The problem arises when researchers then go on to provide their readers with a quantative measure of the correlation magnitude measured just within the voxels they have pre-selected for having a high correlation. This two-step procedure is circular: it chooses voxels that have a high correlation, and then estimates a high average correlation. This practice inflates the correlation measurement because it selects those voxels that have benefited from chance, as well as any real underlying correlation, pushing up the numbers.
One can see closely analogous phenomena in many areas of life. Suppose we pick out the investment analysts whose stock picks for April 2005 did best for that month. These people will probably tend to have talent going for them, but they will also have had unusual luck (and some finance experts, such as Nassim Taleb, actually say the luck will probably be the bigger element). But even assuming they are more talented than average—as we suspect they would be—if we ask them to predict again, for some later month, we will invariably find that as a group, they cannot duplicate the performance they showed in April. The reason is that next time, luck will help some of them and hurt some of them—whereas in April, they all had luck on their side or they wouldn’t have gotten into the top group. So their average performance in April is an overestimate of their true ability—the performance they can be expected to duplicate on the average month.
It is exactly the same with fMRI data and voxels.
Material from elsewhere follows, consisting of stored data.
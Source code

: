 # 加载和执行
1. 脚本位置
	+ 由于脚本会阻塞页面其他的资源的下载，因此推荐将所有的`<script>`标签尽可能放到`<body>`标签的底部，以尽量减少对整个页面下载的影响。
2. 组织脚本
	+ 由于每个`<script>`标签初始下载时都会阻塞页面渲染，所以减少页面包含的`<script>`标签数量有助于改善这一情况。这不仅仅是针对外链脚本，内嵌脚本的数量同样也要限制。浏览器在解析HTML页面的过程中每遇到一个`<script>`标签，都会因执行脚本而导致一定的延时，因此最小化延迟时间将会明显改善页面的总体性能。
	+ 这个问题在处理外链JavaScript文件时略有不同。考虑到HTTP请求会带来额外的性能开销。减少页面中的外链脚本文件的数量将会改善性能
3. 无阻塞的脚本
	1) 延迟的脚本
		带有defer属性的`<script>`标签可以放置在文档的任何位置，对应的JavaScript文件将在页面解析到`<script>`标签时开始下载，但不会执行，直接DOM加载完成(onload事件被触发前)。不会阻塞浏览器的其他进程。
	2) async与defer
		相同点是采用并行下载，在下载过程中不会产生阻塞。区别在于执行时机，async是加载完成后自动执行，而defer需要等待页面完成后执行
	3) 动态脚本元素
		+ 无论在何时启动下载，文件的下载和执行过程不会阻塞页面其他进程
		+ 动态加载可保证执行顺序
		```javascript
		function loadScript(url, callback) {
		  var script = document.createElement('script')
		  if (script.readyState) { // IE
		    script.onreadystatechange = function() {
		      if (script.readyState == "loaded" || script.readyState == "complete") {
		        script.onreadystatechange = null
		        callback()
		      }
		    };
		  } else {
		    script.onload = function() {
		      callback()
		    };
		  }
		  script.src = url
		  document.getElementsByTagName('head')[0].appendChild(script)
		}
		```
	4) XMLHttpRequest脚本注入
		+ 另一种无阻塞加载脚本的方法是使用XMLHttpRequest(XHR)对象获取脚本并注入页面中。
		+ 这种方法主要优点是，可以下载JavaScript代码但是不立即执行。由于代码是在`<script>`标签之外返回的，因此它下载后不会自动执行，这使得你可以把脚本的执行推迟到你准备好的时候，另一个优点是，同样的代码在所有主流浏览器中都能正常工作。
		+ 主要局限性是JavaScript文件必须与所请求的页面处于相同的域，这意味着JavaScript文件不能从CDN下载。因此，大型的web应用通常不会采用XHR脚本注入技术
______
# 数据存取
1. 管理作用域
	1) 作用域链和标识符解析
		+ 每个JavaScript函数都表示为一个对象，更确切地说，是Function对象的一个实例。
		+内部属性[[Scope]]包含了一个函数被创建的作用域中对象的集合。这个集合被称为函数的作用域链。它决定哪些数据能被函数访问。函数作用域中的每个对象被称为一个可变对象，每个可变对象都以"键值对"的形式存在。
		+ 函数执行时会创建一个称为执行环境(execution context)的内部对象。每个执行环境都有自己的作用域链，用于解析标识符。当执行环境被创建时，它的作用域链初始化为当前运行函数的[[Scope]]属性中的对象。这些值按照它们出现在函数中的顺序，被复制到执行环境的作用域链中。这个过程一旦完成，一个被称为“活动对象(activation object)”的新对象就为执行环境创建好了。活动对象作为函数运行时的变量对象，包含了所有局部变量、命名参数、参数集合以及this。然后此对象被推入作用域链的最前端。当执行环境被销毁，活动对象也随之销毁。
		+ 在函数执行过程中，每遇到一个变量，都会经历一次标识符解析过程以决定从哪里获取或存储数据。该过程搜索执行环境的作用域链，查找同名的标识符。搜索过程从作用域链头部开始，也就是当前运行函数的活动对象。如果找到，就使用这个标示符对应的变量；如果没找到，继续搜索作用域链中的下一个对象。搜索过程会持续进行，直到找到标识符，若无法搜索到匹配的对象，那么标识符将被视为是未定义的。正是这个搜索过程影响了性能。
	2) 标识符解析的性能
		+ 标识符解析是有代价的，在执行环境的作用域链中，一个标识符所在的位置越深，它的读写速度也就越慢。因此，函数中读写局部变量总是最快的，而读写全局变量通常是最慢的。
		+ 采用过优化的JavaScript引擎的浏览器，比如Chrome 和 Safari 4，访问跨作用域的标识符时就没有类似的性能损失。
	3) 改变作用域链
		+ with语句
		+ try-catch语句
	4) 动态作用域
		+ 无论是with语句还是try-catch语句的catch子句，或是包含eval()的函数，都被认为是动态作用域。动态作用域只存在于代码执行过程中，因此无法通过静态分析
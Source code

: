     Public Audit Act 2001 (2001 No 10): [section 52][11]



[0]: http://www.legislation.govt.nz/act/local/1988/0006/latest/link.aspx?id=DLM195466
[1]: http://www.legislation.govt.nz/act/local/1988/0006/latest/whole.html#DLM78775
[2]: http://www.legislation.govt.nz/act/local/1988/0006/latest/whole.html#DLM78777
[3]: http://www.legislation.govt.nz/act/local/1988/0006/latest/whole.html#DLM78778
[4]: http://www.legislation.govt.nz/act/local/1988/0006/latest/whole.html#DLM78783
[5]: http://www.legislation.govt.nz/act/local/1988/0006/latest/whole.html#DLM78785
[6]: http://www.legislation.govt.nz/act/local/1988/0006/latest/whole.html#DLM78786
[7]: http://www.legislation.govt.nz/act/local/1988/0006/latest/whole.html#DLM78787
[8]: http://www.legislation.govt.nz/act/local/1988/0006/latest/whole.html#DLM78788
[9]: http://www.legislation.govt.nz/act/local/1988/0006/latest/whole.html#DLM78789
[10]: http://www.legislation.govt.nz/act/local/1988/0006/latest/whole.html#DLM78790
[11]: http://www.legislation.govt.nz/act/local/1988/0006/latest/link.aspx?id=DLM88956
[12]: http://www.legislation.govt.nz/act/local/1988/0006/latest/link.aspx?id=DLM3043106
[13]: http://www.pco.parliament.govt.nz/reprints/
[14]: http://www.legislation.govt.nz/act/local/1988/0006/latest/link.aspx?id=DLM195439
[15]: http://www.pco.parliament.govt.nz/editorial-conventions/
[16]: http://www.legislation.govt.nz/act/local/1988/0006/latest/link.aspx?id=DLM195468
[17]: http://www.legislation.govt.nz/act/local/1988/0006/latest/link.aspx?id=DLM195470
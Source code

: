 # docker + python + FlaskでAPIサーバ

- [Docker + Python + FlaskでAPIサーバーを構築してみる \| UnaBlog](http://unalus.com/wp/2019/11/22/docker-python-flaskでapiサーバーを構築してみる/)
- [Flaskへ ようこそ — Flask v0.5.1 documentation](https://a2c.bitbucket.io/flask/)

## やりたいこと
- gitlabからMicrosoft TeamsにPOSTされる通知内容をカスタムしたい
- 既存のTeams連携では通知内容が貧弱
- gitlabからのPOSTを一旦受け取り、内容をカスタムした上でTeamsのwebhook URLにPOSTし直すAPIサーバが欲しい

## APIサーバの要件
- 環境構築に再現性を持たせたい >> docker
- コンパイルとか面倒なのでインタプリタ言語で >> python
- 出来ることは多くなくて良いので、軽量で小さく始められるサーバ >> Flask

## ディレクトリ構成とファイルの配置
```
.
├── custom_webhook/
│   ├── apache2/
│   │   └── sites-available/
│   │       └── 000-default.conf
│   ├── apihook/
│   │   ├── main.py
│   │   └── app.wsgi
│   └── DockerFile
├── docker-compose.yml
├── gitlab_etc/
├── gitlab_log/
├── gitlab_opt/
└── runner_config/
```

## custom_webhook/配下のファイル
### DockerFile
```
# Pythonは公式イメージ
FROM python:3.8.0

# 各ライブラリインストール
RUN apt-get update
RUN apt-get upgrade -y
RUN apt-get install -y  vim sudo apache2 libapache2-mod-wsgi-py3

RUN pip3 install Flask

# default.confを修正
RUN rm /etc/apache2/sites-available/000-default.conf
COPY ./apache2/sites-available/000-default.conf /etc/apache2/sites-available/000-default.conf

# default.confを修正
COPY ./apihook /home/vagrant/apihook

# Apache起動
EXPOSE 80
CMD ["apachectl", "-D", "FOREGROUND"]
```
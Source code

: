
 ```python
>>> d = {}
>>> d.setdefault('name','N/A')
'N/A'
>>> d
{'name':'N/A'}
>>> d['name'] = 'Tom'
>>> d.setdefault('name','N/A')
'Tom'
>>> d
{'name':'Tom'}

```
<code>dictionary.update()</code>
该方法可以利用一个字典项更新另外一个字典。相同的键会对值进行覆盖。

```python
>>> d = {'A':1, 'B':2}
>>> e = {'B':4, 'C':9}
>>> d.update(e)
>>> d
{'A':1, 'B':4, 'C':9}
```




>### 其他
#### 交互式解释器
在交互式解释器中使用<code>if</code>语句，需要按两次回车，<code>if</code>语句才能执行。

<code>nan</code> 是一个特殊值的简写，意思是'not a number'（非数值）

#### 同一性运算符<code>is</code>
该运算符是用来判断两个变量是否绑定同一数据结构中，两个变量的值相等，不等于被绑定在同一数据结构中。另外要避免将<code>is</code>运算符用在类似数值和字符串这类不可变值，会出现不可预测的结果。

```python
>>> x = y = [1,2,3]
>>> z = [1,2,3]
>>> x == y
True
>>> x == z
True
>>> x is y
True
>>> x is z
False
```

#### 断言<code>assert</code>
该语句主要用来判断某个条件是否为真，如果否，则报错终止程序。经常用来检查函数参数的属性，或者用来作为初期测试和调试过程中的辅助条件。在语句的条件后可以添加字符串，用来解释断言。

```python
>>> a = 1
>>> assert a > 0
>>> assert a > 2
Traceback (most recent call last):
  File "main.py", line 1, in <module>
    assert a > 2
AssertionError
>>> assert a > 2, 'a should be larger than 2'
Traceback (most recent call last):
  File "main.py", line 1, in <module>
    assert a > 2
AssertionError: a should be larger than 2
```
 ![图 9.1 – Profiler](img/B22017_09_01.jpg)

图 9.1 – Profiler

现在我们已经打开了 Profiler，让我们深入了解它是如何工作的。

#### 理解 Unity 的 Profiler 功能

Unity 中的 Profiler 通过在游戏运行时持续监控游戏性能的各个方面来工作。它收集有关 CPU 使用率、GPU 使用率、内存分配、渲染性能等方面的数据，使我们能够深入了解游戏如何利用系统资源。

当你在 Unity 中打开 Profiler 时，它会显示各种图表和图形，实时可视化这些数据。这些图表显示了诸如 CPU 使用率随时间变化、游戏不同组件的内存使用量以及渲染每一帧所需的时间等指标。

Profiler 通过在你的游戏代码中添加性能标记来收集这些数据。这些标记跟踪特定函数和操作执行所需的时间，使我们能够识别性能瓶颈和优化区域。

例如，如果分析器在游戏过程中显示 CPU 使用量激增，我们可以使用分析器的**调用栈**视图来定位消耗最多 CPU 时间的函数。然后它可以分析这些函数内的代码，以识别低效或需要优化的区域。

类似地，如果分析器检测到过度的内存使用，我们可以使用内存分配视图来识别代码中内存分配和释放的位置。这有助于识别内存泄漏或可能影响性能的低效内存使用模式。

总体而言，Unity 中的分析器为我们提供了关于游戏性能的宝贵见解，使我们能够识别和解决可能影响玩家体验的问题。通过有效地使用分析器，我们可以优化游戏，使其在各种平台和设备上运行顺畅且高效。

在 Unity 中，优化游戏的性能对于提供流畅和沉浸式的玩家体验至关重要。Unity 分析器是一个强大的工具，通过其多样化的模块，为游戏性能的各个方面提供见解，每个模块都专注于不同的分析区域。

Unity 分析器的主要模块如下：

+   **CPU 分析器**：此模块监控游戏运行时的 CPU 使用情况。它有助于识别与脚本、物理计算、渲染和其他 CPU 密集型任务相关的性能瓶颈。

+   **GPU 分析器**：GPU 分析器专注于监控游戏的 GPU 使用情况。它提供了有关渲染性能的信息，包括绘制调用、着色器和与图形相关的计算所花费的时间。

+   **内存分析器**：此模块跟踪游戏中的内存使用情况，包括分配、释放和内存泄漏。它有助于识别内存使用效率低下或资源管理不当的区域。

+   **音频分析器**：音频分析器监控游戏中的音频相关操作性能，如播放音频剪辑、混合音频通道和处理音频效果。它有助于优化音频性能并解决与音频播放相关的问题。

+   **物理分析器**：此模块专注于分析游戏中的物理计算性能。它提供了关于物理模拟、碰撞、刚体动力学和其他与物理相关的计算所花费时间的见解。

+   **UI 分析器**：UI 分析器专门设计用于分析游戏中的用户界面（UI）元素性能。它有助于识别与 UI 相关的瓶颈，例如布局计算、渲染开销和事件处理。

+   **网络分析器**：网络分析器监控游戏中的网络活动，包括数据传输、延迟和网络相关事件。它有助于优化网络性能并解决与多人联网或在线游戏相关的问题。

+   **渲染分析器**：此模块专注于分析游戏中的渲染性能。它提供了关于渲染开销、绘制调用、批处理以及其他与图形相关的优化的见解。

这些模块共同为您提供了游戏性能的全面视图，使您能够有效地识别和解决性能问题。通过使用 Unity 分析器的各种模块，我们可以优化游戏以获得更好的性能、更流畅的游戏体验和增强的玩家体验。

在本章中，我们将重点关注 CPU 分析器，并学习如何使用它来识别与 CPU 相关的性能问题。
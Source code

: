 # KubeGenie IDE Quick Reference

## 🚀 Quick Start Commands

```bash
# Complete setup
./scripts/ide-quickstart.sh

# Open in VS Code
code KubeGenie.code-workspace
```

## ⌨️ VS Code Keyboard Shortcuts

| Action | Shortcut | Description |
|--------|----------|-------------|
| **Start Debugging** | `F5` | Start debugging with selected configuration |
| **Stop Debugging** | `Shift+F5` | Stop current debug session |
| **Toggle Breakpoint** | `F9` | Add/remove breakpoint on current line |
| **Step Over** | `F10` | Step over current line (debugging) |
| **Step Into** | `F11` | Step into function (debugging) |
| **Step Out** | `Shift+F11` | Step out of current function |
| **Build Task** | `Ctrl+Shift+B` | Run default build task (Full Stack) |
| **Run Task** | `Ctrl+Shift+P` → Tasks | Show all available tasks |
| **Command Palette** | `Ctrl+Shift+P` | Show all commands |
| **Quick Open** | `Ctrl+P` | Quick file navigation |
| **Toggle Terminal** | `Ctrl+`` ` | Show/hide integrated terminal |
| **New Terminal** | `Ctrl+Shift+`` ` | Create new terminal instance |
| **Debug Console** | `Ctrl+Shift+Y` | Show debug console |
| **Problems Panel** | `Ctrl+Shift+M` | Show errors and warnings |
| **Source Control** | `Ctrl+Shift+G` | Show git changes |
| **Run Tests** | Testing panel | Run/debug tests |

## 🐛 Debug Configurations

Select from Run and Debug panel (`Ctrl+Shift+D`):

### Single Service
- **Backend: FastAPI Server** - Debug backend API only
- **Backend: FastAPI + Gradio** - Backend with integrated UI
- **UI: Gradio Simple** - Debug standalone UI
If researchers select only highly correlated voxels, they select voxels that "got lucky," as well as having some underlying correlation. So if you take the correlations you used to pick out the voxels as a measure of the true correlation for these voxels, you will get a very misleading overestimate.
This, then, is what we think is at the root of the voodoo correlations: the analysis inadvertently capitalized on chance, resulting in inflated measurements of correlation. The tricky part, which I can’t go into here, was that investigators were actually trying to take account of the fact they were checking so many different brain areas—but their precautions made the problem that I am describing worse, not better!